The pharmaceutical group, which made a turnover of 36 billion euros last year, quickly positioned itself on a potential vaccine.
On February 18, 2020, he announced a collaboration with “Barda”, an American research and development agency, in order to develop a vaccine using proven recombinant DNA technology.
Sanofi announced two months later that it would use an adjuvant from the British GSK, another giant in the sector, to do this. Their potential vaccine should initially enter human clinical trials in the second half of 2020 and, if successful, be available in the second half of 2021, they predict then, with the goal of producing one billion doses per year.
In addition, Sanofi has been working since the end of March 2020 with Translate Bio, a biotech listed in the United States, for a vaccine based this time on messenger RNA technology, the same innovative technology as that of Pfizer-BioNTech and Moderna. Initial schedule: possible approval in the second half of 2021 for a production capacity of between 90 and 360 million doses per year.
Present, too present in the news? In a context where pharmaceutical companies have found themselves on the front of the stage as never before, Sanofi has experienced its share of controversy.
On May 13, 2020, Paul Hudson, its managing director, a Briton who took over the reins of the company a few months earlier, said a few words that went very badly in Pastor’s country.
The lab will serve the United States first if it finds a vaccine for the coronavirus responsible for the pandemic, since that country is supporting its research, he told the Bloomberg news agency, referring to the partnership with Barda .
These statements provoke controversy in France and strong reactions from the government. The next day, Paul Hudson, with what looks like a call of the foot to Europe, explains that Sanofi “needs to share the risks” to produce the doses of a possible vaccine even before its formal authorization.
Orders arrive quickly for vaccine producers and Sanofi is no exception. At the end of July, Sanofi and GSK say they will receive up to US $ 2.1 billion for vaccine development after being selected to deliver 100 million doses to Americans.
At the same time, the two laboratories promise 60 million doses in the United Kingdom.
With the European Union, it was not until September that an agreement was made. According to its terms, Sanofi and GSK were to supply up to 300 million doses, while Europe released funds to support the increase in Sanofi’s production capacities in Europe.

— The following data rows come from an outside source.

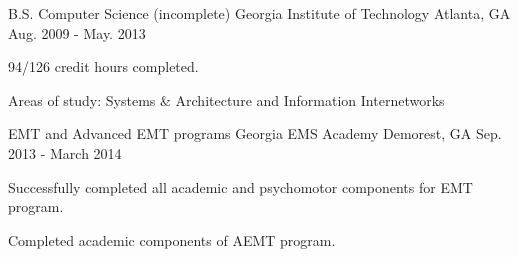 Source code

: 

\begin{cventries}

  \cventry
    {B.S. Computer Science (incomplete)} %
    {Georgia Institute of Technology} %
    {Atlanta, GA} %
    {Aug. 2009 - May. 2013} %
    {
      \begin{cvitems} %
        \item {94/126 credit hours completed.}
        \item {Areas of study: Systems \& Architecture and Information Internetworks}
      \end{cvitems}
    }

  \cventry
    {EMT and Advanced EMT programs} %
    {Georgia EMS Academy} %
    {Demorest, GA} %
    {Sep. 2013 - March 2014} %
    {
      \begin{cvitems} %
        \item {Successfully completed all academic and psychomotor components for EMT program.}
        \item {Completed academic components of AEMT program.}
      \end{cvitems}
    }
\end{cventries}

Finally, still in September, Sanofi and GSK also signed with Canada for the supply of up to 72 million doses of their adjuvanted vaccine.
But to provide these doses, it is still necessary to have the right formula. While at the end of 2020, Pfizer and Moderna have already started commercial production of their respective vaccines, the ax falls: on December 11, Sanofi and GSK announce less good results than expected from the first clinical trials. While they were initially aiming for an arrival on the market in the summer, they now expect the vaccine to be made available in the fourth quarter of 2021.
On Monday, Sanofi indicated the start of a new phase 2 study of its main vaccine candidate. As for the other vaccine under development, it should start phase 1-2 trials in March, for marketing no earlier than the end of the year.
The delay of Sanofi’s main Covid vaccine has sparked new controversy in France, with the laboratory’s unions pointing to the some 400 job cuts planned in the research.
Do you want to calm the storm or do your part? Sanofi will in any case produce up to 100 million doses of the Pfizer-BioNTech vaccine this year, he announced at the end of January.
This is a first for a large laboratory, a sign that the pandemic is reshuffling the cards.
On Monday, the group also indicated that it would produce in France the anti-Covid vaccine from its American competitor Johnson & Johnson, from the third quarter this year, at a rate of around 12 million doses per month. An announcement welcomed by the Elysee.